As we arrive at Mother’s Day, 2012 I think of my mother, Kathleen, and I see her in some kind of in-between place in her life. I have come to realize that she is no longer getting old. She is old. It is her being now. Her hair, never once dyed in her life, is still fairly dark, though grey and thinning. Her face is wrinkled, her hands and arms small, almost tiny. At around 100 pounds she is physically frail. Mentally she comes and goes, sometimes sharp as can be, other times struggling to remember things she should know. Her spirit remains strong. It has always been strong. Her smile and her laughter still make me laugh or smile along with her. She has survived a great deal in her 87 years.

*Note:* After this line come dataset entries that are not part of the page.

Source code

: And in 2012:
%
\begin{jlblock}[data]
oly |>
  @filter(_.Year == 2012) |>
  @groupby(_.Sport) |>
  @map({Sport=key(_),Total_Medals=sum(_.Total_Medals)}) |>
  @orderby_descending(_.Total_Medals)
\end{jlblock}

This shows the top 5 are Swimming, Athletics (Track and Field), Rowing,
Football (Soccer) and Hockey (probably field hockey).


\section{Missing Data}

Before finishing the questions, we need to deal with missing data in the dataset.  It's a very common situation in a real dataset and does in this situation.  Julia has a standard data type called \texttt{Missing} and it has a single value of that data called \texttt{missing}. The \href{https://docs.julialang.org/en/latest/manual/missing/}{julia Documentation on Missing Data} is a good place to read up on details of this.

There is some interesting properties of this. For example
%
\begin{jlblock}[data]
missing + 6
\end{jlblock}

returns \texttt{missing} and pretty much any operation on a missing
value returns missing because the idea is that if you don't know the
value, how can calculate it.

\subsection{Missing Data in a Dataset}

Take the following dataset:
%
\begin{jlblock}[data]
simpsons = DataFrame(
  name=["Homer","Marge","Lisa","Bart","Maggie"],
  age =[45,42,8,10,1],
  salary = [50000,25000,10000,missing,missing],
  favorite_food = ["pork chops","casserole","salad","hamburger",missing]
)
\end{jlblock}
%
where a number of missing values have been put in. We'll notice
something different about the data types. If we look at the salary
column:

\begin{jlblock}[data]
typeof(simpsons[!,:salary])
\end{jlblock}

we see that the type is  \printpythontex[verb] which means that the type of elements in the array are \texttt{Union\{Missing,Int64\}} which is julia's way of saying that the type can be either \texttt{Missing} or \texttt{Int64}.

There was a time when her hair was jet black, when she looked healthy, when she could move freely. I remember Mom as young and vibrant, though that seems so long ago now, hazy memories even for me. I remember telling my grade school classmates how beautiful she was. I remember how hard she worked to keep up the house and to take care of things for us, and to take care of us. I recall the whole family, including our Aunt Avene, gathered in our basement as my Great Aunt Leona banged away at the piano, pounding out “Turkey in the Straw” without sheet music and my mother kicking her legs up in dance, not for the joy of the dance, but for the joy of bringing smiles to the faces of her children. Everything she did in her life was about her children.
This is not to say she was a perfect mother. But I wouldn’t say that I was ever a perfect son either. The ways in which she failed as a mother were never the result of meanness, selfishness, or anything else bad, but because she wasn’t equipped to deal with what she was facing at the moment. When my father died of a heart attack at the age of 41 my mother was left with four children between the ages of two and eight to raise by herself. Her parents and grandparents were already all gone by then, as well as her oldest son who had died as a baby. Because of her strong Catholic faith she could handle the sorrow, but she wasn’t really equipped for single parenting, especially at a time when there were very few single parents. During my entire grade school and high school career in our small town I was the only one in my class from a single-parent household. She did her best without any preparation and very little support for such a task.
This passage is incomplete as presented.